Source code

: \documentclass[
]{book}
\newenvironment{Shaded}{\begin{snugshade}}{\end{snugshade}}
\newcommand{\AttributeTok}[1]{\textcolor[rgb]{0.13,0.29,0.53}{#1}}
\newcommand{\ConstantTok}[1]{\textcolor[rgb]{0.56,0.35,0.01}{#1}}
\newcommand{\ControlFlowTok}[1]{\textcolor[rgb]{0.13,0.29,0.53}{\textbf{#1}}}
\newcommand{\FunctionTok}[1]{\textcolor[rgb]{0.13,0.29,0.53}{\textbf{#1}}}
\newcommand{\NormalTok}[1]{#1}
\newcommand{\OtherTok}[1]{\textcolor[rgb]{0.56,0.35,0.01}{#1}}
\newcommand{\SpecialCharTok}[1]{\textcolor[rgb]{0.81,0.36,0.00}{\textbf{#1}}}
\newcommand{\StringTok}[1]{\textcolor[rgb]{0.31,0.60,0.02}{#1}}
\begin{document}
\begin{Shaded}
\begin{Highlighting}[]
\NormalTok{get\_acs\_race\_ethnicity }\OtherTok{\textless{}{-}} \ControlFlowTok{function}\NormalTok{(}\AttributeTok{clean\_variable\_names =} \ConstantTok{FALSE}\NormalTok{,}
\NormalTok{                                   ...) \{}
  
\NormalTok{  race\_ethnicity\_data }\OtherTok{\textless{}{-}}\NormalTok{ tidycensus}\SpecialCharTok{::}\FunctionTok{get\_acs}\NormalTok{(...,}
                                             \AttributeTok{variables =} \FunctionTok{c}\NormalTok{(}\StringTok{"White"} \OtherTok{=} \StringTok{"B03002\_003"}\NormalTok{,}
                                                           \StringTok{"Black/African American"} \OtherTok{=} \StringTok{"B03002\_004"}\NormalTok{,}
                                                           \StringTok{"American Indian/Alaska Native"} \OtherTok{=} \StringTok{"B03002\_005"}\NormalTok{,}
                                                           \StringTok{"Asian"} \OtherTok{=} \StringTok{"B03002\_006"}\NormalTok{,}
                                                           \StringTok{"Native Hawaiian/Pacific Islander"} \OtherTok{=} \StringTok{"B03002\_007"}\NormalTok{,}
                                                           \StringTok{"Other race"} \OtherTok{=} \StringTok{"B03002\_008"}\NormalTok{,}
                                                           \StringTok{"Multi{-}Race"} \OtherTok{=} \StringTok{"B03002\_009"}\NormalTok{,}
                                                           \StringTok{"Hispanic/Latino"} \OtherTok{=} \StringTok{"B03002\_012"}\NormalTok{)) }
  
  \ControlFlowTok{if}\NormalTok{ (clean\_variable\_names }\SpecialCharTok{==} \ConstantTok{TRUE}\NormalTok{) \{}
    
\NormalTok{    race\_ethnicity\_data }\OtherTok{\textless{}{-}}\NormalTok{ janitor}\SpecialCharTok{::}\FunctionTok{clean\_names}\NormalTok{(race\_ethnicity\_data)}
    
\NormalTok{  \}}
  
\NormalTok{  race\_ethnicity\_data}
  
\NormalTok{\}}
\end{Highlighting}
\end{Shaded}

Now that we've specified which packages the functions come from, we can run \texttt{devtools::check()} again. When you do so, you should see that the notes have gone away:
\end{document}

+ + + + + + +

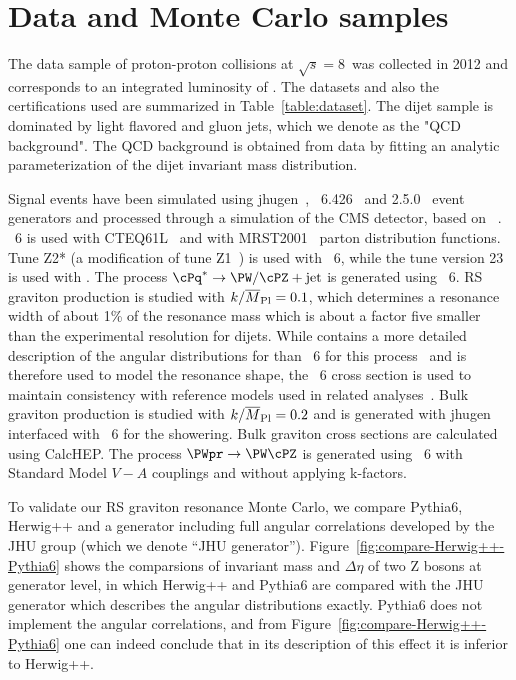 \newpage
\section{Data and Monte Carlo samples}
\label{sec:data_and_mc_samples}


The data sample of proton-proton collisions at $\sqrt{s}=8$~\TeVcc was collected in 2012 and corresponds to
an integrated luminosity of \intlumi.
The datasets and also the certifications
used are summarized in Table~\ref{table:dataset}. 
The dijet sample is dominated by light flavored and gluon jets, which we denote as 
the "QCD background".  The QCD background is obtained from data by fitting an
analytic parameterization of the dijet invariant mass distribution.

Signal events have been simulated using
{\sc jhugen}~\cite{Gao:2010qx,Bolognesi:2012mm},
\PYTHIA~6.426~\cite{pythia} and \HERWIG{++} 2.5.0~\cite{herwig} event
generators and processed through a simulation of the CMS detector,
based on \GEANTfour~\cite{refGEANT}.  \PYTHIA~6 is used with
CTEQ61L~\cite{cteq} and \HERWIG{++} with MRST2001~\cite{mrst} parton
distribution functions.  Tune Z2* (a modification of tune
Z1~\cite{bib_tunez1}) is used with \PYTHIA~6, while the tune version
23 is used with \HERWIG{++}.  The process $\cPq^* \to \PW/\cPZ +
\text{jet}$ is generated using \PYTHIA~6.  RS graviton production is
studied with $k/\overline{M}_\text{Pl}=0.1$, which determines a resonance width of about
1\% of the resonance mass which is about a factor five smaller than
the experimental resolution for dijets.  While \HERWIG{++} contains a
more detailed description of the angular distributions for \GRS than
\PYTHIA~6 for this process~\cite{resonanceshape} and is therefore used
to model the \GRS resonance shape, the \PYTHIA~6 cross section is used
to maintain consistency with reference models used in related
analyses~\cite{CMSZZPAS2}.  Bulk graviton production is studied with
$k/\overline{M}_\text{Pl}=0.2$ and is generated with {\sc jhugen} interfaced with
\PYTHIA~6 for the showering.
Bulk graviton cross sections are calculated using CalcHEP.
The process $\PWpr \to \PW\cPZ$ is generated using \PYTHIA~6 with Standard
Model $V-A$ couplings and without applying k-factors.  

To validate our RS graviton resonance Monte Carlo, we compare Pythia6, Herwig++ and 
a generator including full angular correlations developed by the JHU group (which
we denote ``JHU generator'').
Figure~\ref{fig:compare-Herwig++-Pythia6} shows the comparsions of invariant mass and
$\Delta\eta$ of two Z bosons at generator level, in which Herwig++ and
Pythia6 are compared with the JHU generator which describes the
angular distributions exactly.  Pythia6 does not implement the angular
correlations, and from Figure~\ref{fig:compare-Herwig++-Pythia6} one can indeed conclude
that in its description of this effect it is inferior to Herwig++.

+ + + + + + +

**Work request:** From the records above, extract exactly and only the lines that begin at the line with "Pythia6 are compared" and stop after the line with "that in its".

**Solved problem:**
Pythia6 are compared with the JHU generator which describes the
angular distributions exactly.  Pythia6 does not implement the angular
correlations, and from Figure~\ref{fig:compare-Herwig++-Pythia6} one can indeed conclude
that in its description of this effect it is inferior to Herwig++.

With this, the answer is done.